Identification of essential β‐oxidation genes and corresponding metabolites for oestrogen degradation by actinobacteria

• Published in: Microbial biotechnology Vol. 15; no. 3; pp. 949 - 966
• Main Authors: Hsiao, Tsun‐Hsien, Lee, Tzong‐Huei, Chuang, Meng‐Rong, Wang, Po‐Hsiang, Meng, Menghsiao, Horinouchi, Masae, Hayashi, Toshiaki, Chen, Yi‐Lung, Chiang, Yin‐Ru
• Format: Journal Article
• Language: English
• Published: United States John Wiley & Sons, Inc 01.03.2022; John Wiley and Sons Inc; Wiley
• Subjects: Actinobacteria - genetics; Actinobacteria - metabolism; Activated sludge; Bacteria - metabolism; Biodegradation; Cholesterol; Cleavage; Coenzyme A; Contaminants; Dehydrogenases; Disruption; Ecosystem; Enzymes; Estrogens; Estrogens - metabolism; Estrone; Estuaries; Gene disruption; Gene expression; Genes; Genetic engineering; Genomes; Liquid chromatography; Livestock; Mass spectrometry; Mass spectroscopy; Metabolites; Microorganisms; Oxidation; Oxygenase; Photodegradation; Polymerase chain reaction; Rhodococcus; Sediments; Soil; Soil contamination; Soil pollution; Soils; Spectroscopy; Steroids; Testosterone; Thiolase; Transcriptomes; Transcriptomics; Xenoestrogens
• ISSN: 1751-7915; 1751-7915
• DOI: 10.1111/1751-7915.13921

Summary Steroidal oestrogens (C18) are contaminants receiving increasing attention due to their endocrine‐disrupting activities at sub‐nanomolar concentrations. Although oestrogens can be eliminated through photodegradation, microbial function is critical for removing oestrogens from ecosystems devoid of sunlight exposure including activated sludge, soils and aquatic sediments. Actinobacteria were found to be key oestrogen degraders in manure‐contaminated soils and estuarine sediments. Previously, we used the actinobacterium Rhodococcus sp. strain B50 as a model microorganism to identify two oxygenase genes, aedA and aedB, involved in the activation and subsequent cleavage of the estrogenic A‐ring respectively. However, genes responsible for the downstream degradation of oestrogen A/B‐rings remained completely unknown. In this study, we employed tiered comparative transcriptomics, gene disruption experiments and mass spectrometry‐based metabolite profile analysis to identify oestrogen catabolic genes. We observed the up‐regulation of thiolase‐encoding aedF and aedK in the transcriptome of strain B50 grown with oestrone. Consistently, two downstream oestrogenic metabolites, 5‐oxo‐4‐norestrogenic acid (C17) and 2,3,4‐trinorestrogenic acid (C15), were accumulated in aedF‐ and aedK‐disrupted strain B50 cultures.
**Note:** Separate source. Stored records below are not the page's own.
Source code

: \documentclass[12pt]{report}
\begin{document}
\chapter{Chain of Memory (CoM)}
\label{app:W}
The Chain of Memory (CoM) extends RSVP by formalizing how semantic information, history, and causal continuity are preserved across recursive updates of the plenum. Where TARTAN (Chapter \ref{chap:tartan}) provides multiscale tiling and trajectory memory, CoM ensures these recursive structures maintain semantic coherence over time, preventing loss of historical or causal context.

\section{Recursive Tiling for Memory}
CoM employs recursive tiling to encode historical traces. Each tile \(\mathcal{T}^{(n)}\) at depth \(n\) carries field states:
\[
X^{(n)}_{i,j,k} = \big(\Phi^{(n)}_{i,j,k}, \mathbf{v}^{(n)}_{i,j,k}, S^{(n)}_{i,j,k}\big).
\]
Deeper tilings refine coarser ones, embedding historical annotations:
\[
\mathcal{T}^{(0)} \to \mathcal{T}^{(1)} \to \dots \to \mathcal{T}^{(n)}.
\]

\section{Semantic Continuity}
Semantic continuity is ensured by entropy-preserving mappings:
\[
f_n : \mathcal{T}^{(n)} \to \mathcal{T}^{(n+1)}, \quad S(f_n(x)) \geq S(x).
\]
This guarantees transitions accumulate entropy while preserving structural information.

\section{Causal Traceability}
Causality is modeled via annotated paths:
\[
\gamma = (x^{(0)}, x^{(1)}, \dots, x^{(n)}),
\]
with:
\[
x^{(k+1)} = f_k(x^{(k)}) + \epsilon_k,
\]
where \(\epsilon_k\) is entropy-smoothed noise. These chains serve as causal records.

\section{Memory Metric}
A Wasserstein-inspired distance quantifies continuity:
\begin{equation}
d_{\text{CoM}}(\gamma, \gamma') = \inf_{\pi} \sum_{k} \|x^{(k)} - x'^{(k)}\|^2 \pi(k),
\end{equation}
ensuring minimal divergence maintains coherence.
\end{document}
Disruption of fadD3 [3aα‐H‐4α(3'‐propanoate)‐7aβ‐methylhexahydro‐1,5‐indanedione (HIP)‐coenzyme A‐ligase gene] in strain B50 resulted in apparent HIP accumulation in oestrone‐fed cultures, indicating the essential role of fadD3 in actinobacterial oestrogen degradation. In addition, we detected a unique meta‐cleavage product, 4,5‐seco‐estrogenic acid (C18), during actinobacterial oestrogen degradation. Differentiating the oestrogenic metabolite profile and degradation genes of actinobacteria and proteobacteria enables the cost‐effective and time‐saving identification of potential oestrogen degraders in various ecosystems through liquid chromatography–mass spectrometry analysis and polymerase chain reaction‐based functional assays. Actinobacteria were found to be key estrogen degraders in manure‐contaminated soils and estuarine sediments. In this study, we employed tiered comparative transcriptomics, gene disruption experiments, and mass spectrometry–based metabolite profile analysis to identify estrogen catabolic genes.